— Task description —
Using the listing beneath this task, count the lines with the word "article" and write only the result.

— Entries provided —
_ _ _ _ _

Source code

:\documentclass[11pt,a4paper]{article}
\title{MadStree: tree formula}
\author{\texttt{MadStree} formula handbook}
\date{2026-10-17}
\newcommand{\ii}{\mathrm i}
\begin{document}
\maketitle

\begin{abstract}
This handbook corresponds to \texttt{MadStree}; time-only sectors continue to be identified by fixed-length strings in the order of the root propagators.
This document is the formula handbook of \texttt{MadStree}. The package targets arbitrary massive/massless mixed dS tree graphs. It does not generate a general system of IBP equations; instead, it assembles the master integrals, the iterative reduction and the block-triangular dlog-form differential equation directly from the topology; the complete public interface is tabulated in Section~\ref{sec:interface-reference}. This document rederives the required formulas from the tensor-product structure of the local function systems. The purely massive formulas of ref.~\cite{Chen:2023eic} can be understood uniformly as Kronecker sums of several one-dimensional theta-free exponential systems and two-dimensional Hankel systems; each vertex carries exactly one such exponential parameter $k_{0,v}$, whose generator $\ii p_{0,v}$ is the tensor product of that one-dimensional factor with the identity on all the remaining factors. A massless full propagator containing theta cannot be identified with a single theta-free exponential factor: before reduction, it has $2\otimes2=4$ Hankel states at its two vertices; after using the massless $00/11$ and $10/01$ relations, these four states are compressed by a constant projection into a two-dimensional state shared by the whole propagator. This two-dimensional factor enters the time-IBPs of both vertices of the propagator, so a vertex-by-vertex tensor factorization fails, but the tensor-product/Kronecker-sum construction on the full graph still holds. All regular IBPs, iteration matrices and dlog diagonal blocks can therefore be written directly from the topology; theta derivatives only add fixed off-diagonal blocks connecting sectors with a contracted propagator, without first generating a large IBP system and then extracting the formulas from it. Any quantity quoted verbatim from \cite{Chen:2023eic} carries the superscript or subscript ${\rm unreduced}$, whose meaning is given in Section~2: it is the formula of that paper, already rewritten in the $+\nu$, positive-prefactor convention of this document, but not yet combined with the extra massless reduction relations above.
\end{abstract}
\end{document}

_ _ _ _ _

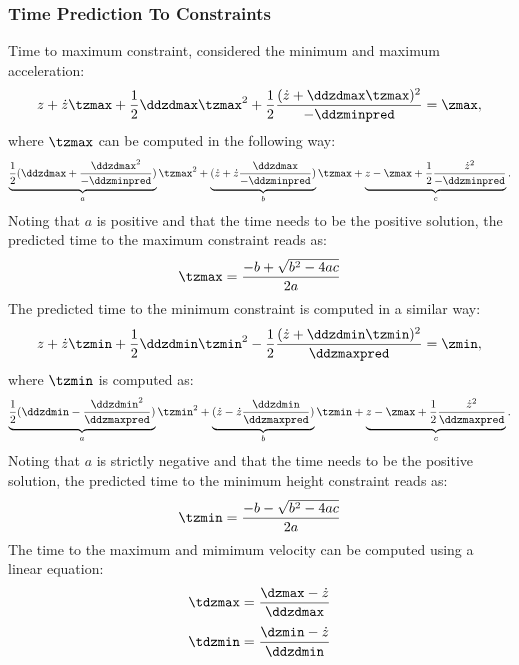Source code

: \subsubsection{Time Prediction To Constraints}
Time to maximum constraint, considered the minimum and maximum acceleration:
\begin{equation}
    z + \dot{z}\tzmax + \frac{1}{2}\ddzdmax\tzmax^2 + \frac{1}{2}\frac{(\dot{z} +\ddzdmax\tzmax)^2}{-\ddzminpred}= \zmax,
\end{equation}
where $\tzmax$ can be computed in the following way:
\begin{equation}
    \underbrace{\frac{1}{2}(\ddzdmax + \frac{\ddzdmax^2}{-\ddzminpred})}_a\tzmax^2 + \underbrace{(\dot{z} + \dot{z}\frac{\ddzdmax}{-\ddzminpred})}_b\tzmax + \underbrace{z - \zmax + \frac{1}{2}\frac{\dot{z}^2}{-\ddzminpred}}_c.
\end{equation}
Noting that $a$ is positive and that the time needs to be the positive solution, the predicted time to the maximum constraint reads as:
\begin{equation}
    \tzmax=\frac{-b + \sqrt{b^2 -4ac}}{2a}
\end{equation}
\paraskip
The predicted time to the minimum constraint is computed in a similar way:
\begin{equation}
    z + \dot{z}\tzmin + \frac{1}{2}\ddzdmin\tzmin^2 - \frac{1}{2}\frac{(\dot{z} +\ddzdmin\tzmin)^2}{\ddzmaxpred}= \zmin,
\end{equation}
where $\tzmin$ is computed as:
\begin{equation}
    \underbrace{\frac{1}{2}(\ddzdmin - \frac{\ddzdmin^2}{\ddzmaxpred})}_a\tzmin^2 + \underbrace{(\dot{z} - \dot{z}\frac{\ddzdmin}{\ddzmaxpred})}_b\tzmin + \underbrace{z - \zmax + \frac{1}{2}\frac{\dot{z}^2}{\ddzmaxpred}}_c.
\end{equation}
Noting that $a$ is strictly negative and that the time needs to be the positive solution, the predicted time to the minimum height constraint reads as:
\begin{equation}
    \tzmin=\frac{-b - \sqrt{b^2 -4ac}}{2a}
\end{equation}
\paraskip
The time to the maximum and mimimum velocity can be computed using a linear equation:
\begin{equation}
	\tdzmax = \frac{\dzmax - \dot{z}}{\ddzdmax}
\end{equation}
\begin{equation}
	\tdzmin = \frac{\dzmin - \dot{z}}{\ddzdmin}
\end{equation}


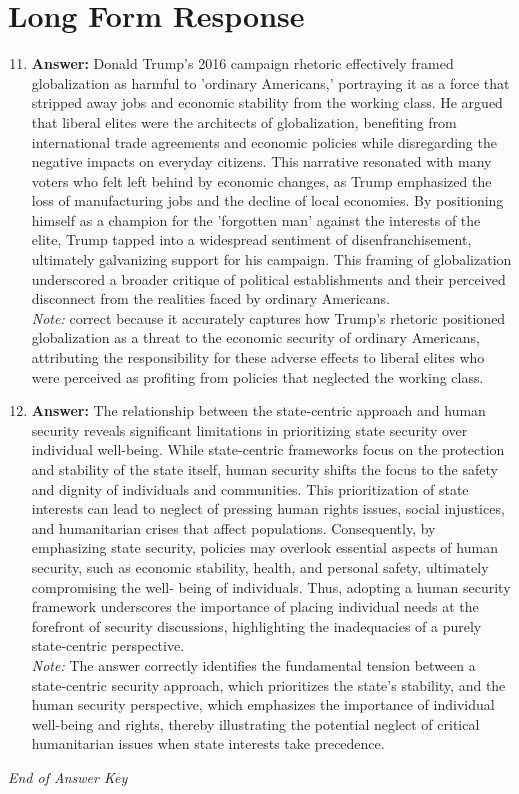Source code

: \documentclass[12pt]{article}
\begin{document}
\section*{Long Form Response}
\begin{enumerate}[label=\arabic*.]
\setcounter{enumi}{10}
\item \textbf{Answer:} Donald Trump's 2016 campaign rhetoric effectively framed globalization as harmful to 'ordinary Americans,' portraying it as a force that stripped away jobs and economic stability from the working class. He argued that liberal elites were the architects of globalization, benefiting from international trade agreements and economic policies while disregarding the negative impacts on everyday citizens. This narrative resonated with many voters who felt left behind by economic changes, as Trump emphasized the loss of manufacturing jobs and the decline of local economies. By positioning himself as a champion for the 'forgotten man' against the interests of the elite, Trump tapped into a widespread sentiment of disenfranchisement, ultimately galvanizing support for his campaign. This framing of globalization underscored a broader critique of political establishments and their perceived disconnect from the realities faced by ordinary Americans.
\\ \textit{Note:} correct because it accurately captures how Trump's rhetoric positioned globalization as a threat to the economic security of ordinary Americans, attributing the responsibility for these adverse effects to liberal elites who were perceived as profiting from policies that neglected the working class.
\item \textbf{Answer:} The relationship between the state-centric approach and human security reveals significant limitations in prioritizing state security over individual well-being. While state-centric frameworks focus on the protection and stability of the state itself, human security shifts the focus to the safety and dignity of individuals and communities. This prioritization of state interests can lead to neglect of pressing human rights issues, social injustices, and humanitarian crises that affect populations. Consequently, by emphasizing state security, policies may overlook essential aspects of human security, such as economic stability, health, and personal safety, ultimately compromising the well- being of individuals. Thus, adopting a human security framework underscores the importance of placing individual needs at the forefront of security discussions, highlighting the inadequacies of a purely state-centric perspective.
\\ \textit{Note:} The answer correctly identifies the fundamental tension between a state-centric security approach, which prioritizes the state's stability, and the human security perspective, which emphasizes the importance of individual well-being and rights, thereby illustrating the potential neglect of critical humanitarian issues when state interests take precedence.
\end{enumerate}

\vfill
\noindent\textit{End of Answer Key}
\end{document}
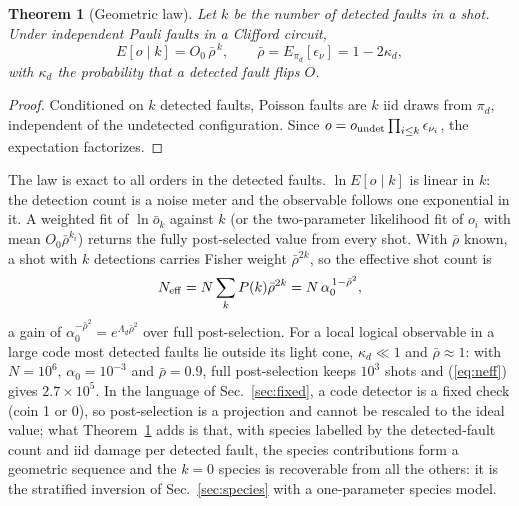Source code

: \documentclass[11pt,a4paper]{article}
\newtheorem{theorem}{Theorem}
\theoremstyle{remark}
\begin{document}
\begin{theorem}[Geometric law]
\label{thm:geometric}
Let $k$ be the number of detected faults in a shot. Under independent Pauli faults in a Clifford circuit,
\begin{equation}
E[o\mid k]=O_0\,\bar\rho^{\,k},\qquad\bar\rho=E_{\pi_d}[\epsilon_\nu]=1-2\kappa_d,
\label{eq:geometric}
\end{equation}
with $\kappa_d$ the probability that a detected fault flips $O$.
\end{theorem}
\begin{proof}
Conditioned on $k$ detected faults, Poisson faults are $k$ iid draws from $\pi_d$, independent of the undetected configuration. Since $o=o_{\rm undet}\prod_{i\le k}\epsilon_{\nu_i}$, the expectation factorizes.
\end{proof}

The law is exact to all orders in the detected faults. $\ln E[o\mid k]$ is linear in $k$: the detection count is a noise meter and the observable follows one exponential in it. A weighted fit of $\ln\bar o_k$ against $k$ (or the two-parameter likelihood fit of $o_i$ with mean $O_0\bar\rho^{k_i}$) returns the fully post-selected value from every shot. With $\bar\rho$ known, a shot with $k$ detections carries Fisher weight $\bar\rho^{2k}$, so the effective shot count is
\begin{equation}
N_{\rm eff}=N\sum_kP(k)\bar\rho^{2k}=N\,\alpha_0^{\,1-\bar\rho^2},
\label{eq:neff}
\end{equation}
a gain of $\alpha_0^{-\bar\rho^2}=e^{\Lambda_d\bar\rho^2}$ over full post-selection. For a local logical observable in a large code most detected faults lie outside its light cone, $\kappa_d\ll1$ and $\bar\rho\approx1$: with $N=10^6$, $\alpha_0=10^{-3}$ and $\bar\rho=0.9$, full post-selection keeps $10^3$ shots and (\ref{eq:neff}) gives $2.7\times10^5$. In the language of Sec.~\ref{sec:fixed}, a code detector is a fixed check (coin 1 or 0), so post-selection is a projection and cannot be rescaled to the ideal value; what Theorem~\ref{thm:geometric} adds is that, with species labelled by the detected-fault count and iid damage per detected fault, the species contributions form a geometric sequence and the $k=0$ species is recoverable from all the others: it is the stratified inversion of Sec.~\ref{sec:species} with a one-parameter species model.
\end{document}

_ _ _ _ _

— Solution for this exercise —
3